CC has written her first will after her parents sent her theirs from Hong Kong. She spends most of her time talking with a doctor in England via Yahoo Messenger. He is her cyber-romantic interest these days.

The good news is that the relationship is absolutely safe. The bad news is there's no sex.

Niuniu realises that her and her friends' lives aren't the only things that have changed so dramatically; society has changed as well.

Vegetarianism is another cool concept. Restaurants that did lucrative business in the butchery of wild animals have closed down. Some of the owners see Sars as the animal kingdom's revenge on greedy humans. The two-footed and upright dominant species has been brought to heel by the forces of nature.

The streets are kept cleaner with the expansion of the government's cleaning forces. The crowds in the shopping malls are getting smaller. There are fewer traffic jams. Shops and restaurants close earlier, at about 7pm.

Doctors, never part of the upper-class professions in China, become more respected.
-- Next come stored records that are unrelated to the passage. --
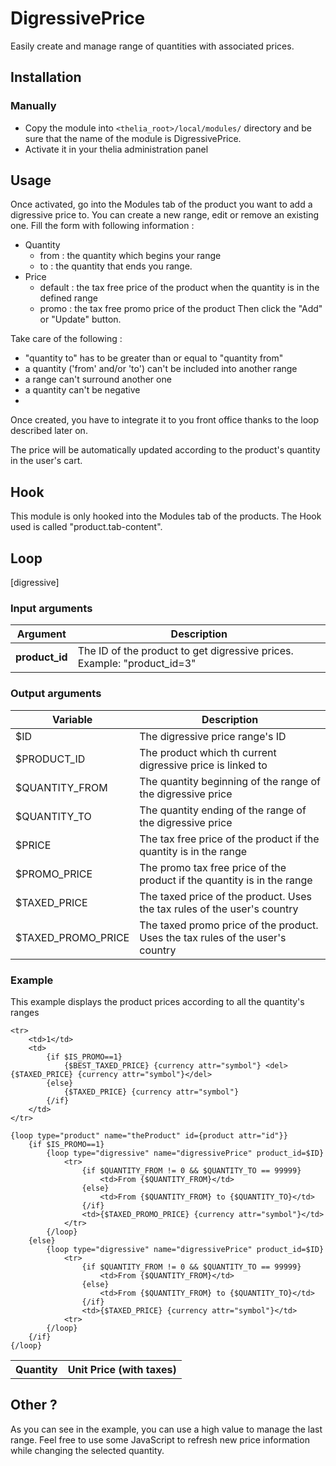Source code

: # DigressivePrice

Easily create and manage range of quantities with associated prices.


## Installation

### Manually

* Copy the module into ```<thelia_root>/local/modules/``` directory and be sure that the name of the module is DigressivePrice.
* Activate it in your thelia administration panel


## Usage

Once activated, go into the Modules tab of the product you want to add a digressive price to.
You can create a new range, edit or remove an existing one.
Fill the form with following information :
- Quantity
    - from : the quantity which begins your range
    - to : the quantity that ends you range.
- Price
    - default : the tax free price of the product when the quantity is in the defined range
    - promo : the tax free promo price of the product
Then click the "Add" or "Update" button.

Take care of the following :
- "quantity to" has to be greater than or equal to "quantity from"
- a quantity ('from' and/or 'to') can't be included into another range
- a range can't surround another one
- a quantity can't be negative
-

Once created, you have to integrate it to you front office thanks to the loop described later on.

The price will be automatically updated according to the product's quantity in the user's cart.


## Hook

This module is only hooked into the Modules tab of the products.
The Hook used is called "product.tab-content".


## Loop

[digressive]

### Input arguments

|Argument |Description |
|---      |--- |
|**product_id** | The ID of the product to get digressive prices. Example: "product_id=3" |

### Output arguments

|Variable   |Description |
|---        |--- |
|$ID                | The digressive price range's ID |
|$PRODUCT_ID        | The product which th current digressive price is linked to |
|$QUANTITY_FROM     | The quantity beginning of the range of the digressive price |
|$QUANTITY_TO       | The quantity ending of the range of the digressive price |
|$PRICE             | The tax free price of the product if the quantity is in the range |
|$PROMO_PRICE       | The promo tax free price of the product if the quantity is in the range |
|$TAXED_PRICE       | The taxed price of the product. Uses the tax rules of the user's country |
|$TAXED_PROMO_PRICE | The taxed promo price of the product. Uses the tax rules of the user's country |

### Example

This example displays the product prices according to all the quantity's ranges

<table>
    <tr>
        <th>Quantity</th>
        <th>Unit Price (with taxes)</th>
    </tr>

    <tr>
        <td>1</td>
        <td>
            {if $IS_PROMO==1}
                {$BEST_TAXED_PRICE} {currency attr="symbol"} <del>{$TAXED_PRICE} {currency attr="symbol"}</del>
            {else}
                {$TAXED_PRICE} {currency attr="symbol"}
            {/if}
        </td>
    </tr>

    {loop type="product" name="theProduct" id={product attr="id"}}
        {if $IS_PROMO==1}
            {loop type="digressive" name="digressivePrice" product_id=$ID}
                <tr>
                    {if $QUANTITY_FROM != 0 && $QUANTITY_TO == 99999}
                        <td>From {$QUANTITY_FROM}</td>
                    {else}
                        <td>From {$QUANTITY_FROM} to {$QUANTITY_TO}</td>
                    {/if}
                    <td>{$TAXED_PROMO_PRICE} {currency attr="symbol"}</td>
                </tr>
            {/loop}
        {else}
            {loop type="digressive" name="digressivePrice" product_id=$ID}
                <tr>
                    {if $QUANTITY_FROM != 0 && $QUANTITY_TO == 99999}
                        <td>From {$QUANTITY_FROM}</td>
                    {else}
                        <td>From {$QUANTITY_FROM} to {$QUANTITY_TO}</td>
                    {/if}
                    <td>{$TAXED_PRICE} {currency attr="symbol"}</td>
                <tr>
            {/loop}
        {/if}
    {/loop}
</table>

## Other ?

As you can see in the example, you can use a high value to manage the last range.
Feel free to use some JavaScript to refresh new price information while changing the selected quantity.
So do the whistle blowers.

Bar girls, karaoke girls and even street-walkers have had to rethink their methods because clients are few and far between.

Niuniu heard that the border between Hong Kong and Shenzhen has also seen a major reduction in crossings. Many ''second wives'' in Shenzhen have to endure lengthy waits for conjugal visits by their Hong Kong men.

She feels that, in a way, Sars has made China more like America: cleaner, less crowded, with slower economical growth and environmentally conscious É even the boredom and isolation created by staying at home is similar.

Her major reason for returning to China from the United States was to avoid the boring, predictable, repetitious suburban life in America. What she craved for was the primitive passion in China. But now it has transferred into a deadly epidemic and she feels bored to death in the heart of the country.

One thing that bothers Niuniu a lot is that everybody has become faceless. It is becoming harder to find a new object of desire when all you can see are the eyes and foreheads of members of the opposite sex.

One day, as she walks towards a convenience store in the neighbourhood to buy bottled water, Niuniu stops to watch a public-health official issue commands to his staff, all of whom wear protective outerwear. When the official removes his surgical mask, Niuniu gasps.

''Look at that, he's a double for Ricky Martin,'' she exclaims. The outer world and society may indeed have changed drastically, but inside Niuniu - certain things never change.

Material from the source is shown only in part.